问题
When I run the code shown below, the tic/toc pair inside the function shows it takes very short time (<< 1sec) to go through all the lines. However, it actually takes around 2.3secs to get the outputs!!! I use the tic/toc pair to measure the time.
tic
rnn.v = 11;
rnn.h = 101;
rnn.o = 7;
rnn.h_init = randn(1,rnn.h,'gpuArray');
rnn.W_vh = randn(rnn.v,rnn.h,'gpuArray');
rnn.W_hh = randn(rnn.h,rnn.h,'gpuArray');
rnn.W_ho = randn(rnn.h,rnn.o,'gpuArray');
inData.V = randn(10000,11,100,'gpuArray');
inData.TimeSteps =100;
inData.BatchSize = 10000;
[H,OX] = forward_pass(rnn, inData)
toc
All the matrices in rnn, and inData are gpuArray, so all the calculation are carried out in GPU. The outputs are also gpuArray.
function [H,OX] = forward_pass(rnn, inData)
tic;
%initial hidden state values
H_init = gpuArray(repmat(rnn.h_init,[inData.BatchSize,1]));
%initialize state H
H = zeros(inData.BatchSize, rnn.h, inData.TimeSteps,'gpuArray');
%initialize OX (which is H * Who)
OX = zeros(inData.BatchSize, rnn.o, inData.TimeSteps,'gpuArray');
for t = 1 : inData.TimeSteps
if t == 1
HX_t = H_init * rnn.W_hh...
+ inData.V(:,:,t) * rnn.W_vh;
else
HX_t = H(:,:,(t-1)) * rnn.W_hh...
+ inData.V(:,:,t) * rnn.W_vh;
end
H(:,:,t) = tanh(HX_t);
OX(:,:,t) = H(:,:,t) * rnn.W_ho;
end
toc;
end
Normally, if you use gather() function, it will be slow. I didn't use the gather() function to transfer the outputs to workspace, I don't know why it is still so slow. It looks like the last line "end" takes more than 2secs.
Anyone knows how to accelerate the function call?
回答1:
First off, for proper benchmarking you do need to use gather
either inside the function call or afterwards. In the former case, you would have a non-gpu output from the function call and in the latter case, a gpu-based datatype would be the output. Now, back to your problem, you are using very few TimeSteps
and as such any optimization that you might try out won't reflect in a huge manner. Here's an optimized version that will show increased performance as you increase Timesteps
-
function [H,OX] = forward_pass(rnn, inData)

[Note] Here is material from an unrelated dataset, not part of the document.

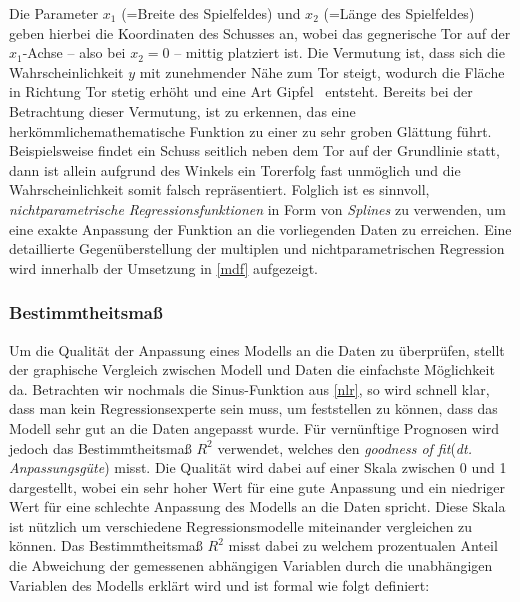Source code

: Die Parameter $x_1$ (=Breite des Spielfeldes) und $x_2$ (=Länge des Spielfeldes) geben hierbei die Koordinaten des Schusses an, wobei das gegnerische Tor auf der $x_1$-Achse -- also bei $x_2=0$ -- mittig platziert ist. Die Vermutung ist, dass sich die Wahrscheinlichkeit $y$ mit zunehmender Nähe zum Tor steigt, wodurch die Fläche in Richtung Tor stetig erhöht und eine Art \glqq Gipfel\grqq~ entsteht. Bereits bei der Betrachtung dieser Vermutung, ist zu erkennen, das eine \glqq herkömmliche\grqq mathematische Funktion zu einer zu sehr groben Glättung führt. Beispielsweise findet ein Schuss seitlich neben dem Tor auf der Grundlinie statt, dann ist allein aufgrund des Winkels ein Torerfolg fast unmöglich und die Wahrscheinlichkeit somit falsch repräsentiert. Folglich ist es sinnvoll, \textit{nichtparametrische Regressionsfunktionen} in Form von \textit{Splines} zu verwenden, um eine exakte Anpassung der Funktion an die vorliegenden Daten zu erreichen. Eine detaillierte Gegenüberstellung der multiplen und nichtparametrischen Regression wird innerhalb der Umsetzung in \vref{mdf} aufgezeigt.

\subsubsection{Bestimmtheitsmaß}
Um die Qualität der Anpassung eines Modells an die Daten zu überprüfen, stellt der graphische Vergleich zwischen Modell und Daten die einfachste Möglichkeit da. Betrachten wir nochmals die Sinus-Funktion aus \vref{nlr}, so wird schnell klar, dass man kein Regressionsexperte sein muss, um feststellen zu können, dass das Modell sehr gut an die Daten angepasst wurde.  Für vernünftige Prognosen wird jedoch das Bestimmtheitsmaß $R^2$ verwendet, welches den \textit{goodness of fit}(\textit{dt. Anpassungsgüte}) misst. Die Qualität wird dabei auf einer Skala zwischen 0 und 1 dargestellt, wobei ein sehr hoher Wert für eine gute Anpassung und ein niedriger Wert für eine schlechte Anpassung des Modells an die Daten spricht. Diese Skala ist nützlich um verschiedene Regressionsmodelle miteinander vergleichen zu können. Das Bestimmtheitsmaß $R^2$ misst dabei zu welchem prozentualen Anteil die Abweichung der gemessenen abhängigen Variablen durch die unabhängigen Variablen des Modells erklärt wird und ist formal wie folgt definiert:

H = zeros(inData.BatchSize, rnn.h, inData.TimeSteps,'gpuArray');
T = reshape(permute(inData.V,[1 3 2]),[],size(inData.V,2))*rnn.W_vh;
H(:,:,1) = tanh(bsxfun(@plus,rnn.h_init * rnn.W_hh,T(1:size(inData.V,1),:)));
for t = 2 : inData.TimeSteps
H(:,:,t) = tanh( H(:,:,(t-1))*rnn.W_hh + ...
T((t-1)*size(inData.V,1)+1: t*size(inData.V,1),:));
end
A = reshape(permute(H,[1 3 2]),[],size(H,2))*rnn.W_ho;
OX = permute(reshape(A,size(H,1),size(A,1)/size(H,1),[]),[1 3 2]);
return;
Benchmarking
Test Case #1
Parameters
rnn.v = 11;
rnn.h = 5;
rnn.o = 7;
inData.TimeSteps = 10000;
inData.BatchSize = 10;
Results
---- Original Code :
Elapsed time is 5.678876 seconds.
---- Modified Code :
Elapsed time is 3.821059 seconds.
Test Case #2
Parameters
inData.TimeSteps = 50000; (rest are same as in Test Case #1)
Results
---- Original Code :
Elapsed time is 28.392290 seconds.
---- Modified Code :
Elapsed time is 19.031776 seconds.
Please note that these are tested on GTX 750 Ti.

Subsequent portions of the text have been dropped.